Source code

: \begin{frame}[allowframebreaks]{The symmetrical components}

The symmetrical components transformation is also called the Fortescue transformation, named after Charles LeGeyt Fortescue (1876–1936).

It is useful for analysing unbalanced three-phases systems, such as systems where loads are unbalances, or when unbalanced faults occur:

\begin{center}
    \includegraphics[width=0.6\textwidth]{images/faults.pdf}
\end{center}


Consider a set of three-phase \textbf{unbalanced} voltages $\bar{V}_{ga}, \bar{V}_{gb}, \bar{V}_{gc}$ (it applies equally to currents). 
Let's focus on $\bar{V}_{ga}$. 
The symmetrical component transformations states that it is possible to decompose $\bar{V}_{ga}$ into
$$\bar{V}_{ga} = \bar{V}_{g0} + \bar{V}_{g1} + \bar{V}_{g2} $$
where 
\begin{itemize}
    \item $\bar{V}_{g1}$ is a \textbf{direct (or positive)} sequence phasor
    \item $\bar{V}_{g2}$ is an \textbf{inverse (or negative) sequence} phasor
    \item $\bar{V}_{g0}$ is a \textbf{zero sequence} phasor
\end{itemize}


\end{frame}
* * *
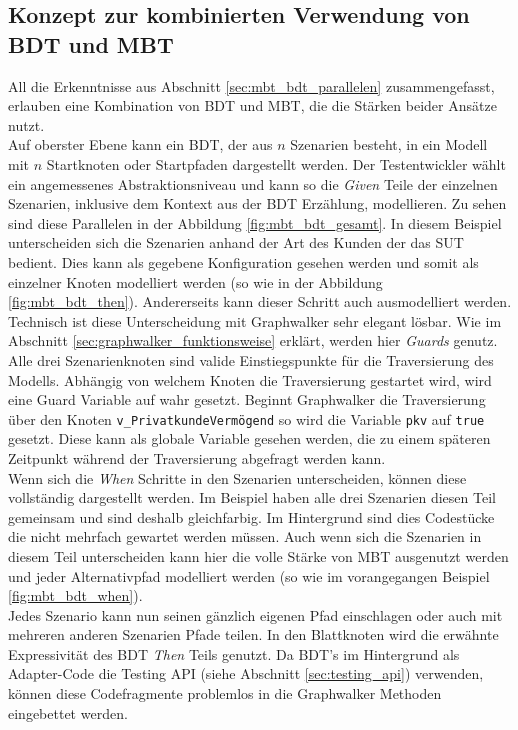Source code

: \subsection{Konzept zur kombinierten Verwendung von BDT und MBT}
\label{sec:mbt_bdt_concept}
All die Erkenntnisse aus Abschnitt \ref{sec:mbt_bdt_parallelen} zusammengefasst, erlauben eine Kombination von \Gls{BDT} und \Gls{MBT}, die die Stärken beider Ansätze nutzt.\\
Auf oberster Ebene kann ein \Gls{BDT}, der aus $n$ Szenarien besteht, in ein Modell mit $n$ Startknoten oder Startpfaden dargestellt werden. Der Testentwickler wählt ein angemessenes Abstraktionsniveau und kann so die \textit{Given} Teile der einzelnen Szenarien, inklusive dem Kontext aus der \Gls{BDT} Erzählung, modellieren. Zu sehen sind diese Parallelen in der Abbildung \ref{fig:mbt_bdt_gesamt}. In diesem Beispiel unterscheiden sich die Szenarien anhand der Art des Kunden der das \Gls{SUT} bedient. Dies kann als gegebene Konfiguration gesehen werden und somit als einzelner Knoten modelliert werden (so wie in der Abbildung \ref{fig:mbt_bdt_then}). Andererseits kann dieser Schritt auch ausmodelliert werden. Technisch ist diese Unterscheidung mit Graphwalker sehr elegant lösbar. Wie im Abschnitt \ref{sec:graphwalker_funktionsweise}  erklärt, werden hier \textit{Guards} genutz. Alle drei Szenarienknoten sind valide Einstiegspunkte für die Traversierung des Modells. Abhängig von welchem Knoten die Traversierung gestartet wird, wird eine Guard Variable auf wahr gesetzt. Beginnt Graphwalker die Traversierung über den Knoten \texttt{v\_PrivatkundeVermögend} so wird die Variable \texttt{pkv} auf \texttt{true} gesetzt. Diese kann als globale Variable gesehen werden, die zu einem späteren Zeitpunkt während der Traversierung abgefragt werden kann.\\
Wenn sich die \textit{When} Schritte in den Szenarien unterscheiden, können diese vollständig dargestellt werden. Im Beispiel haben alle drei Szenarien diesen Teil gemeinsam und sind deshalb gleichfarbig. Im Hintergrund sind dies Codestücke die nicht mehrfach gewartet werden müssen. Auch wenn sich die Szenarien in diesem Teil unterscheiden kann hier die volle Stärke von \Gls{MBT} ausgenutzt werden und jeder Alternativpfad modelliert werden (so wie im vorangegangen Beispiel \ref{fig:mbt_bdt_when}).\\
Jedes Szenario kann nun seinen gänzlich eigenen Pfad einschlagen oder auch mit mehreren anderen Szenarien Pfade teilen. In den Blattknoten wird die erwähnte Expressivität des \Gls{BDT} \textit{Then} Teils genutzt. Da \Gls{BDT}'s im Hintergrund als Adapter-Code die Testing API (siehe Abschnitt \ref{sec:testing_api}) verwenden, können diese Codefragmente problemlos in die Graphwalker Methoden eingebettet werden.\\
* * *
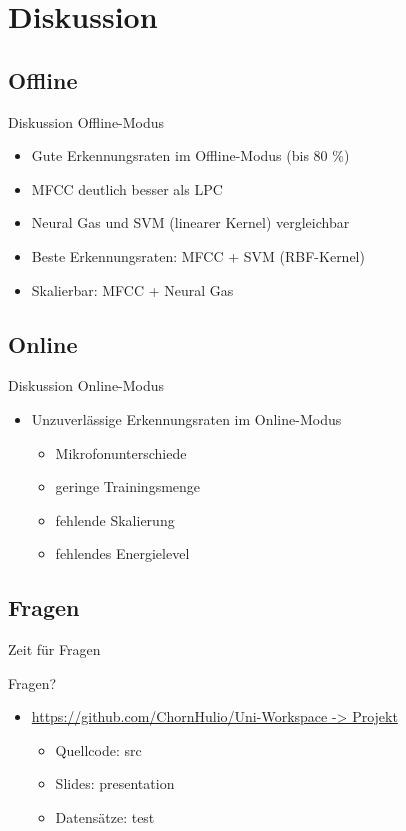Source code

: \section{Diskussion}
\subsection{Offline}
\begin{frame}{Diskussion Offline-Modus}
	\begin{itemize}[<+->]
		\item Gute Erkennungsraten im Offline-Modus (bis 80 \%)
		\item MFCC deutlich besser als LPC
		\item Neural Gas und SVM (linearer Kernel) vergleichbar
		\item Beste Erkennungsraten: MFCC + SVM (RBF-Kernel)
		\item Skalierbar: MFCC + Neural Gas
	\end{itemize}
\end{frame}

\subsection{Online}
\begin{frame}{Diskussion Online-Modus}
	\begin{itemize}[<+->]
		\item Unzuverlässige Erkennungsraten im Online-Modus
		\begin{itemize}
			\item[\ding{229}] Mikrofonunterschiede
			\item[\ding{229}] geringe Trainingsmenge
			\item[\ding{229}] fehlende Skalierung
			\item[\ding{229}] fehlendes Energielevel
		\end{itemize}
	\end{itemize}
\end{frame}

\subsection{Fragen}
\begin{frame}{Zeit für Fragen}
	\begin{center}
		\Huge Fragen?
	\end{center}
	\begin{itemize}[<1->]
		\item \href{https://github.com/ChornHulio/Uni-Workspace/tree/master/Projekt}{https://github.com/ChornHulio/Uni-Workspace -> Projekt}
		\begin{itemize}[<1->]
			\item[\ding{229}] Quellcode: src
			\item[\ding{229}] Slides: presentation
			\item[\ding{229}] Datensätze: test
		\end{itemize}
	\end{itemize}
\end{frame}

• **Task to complete**
In the entries above, please find the line with "zur kombinierten Verwendung" and the line with "All die Erkenntnisse", then write out exactly those two lines and every line between them, and nothing more.

• **Written answer**
: \subsection{Konzept zur kombinierten Verwendung von BDT und MBT}
\label{sec:mbt_bdt_concept}
All die Erkenntnisse aus Abschnitt \ref{sec:mbt_bdt_parallelen} zusammengefasst, erlauben eine Kombination von \Gls{BDT} und \Gls{MBT}, die die Stärken beider Ansätze nutzt.\\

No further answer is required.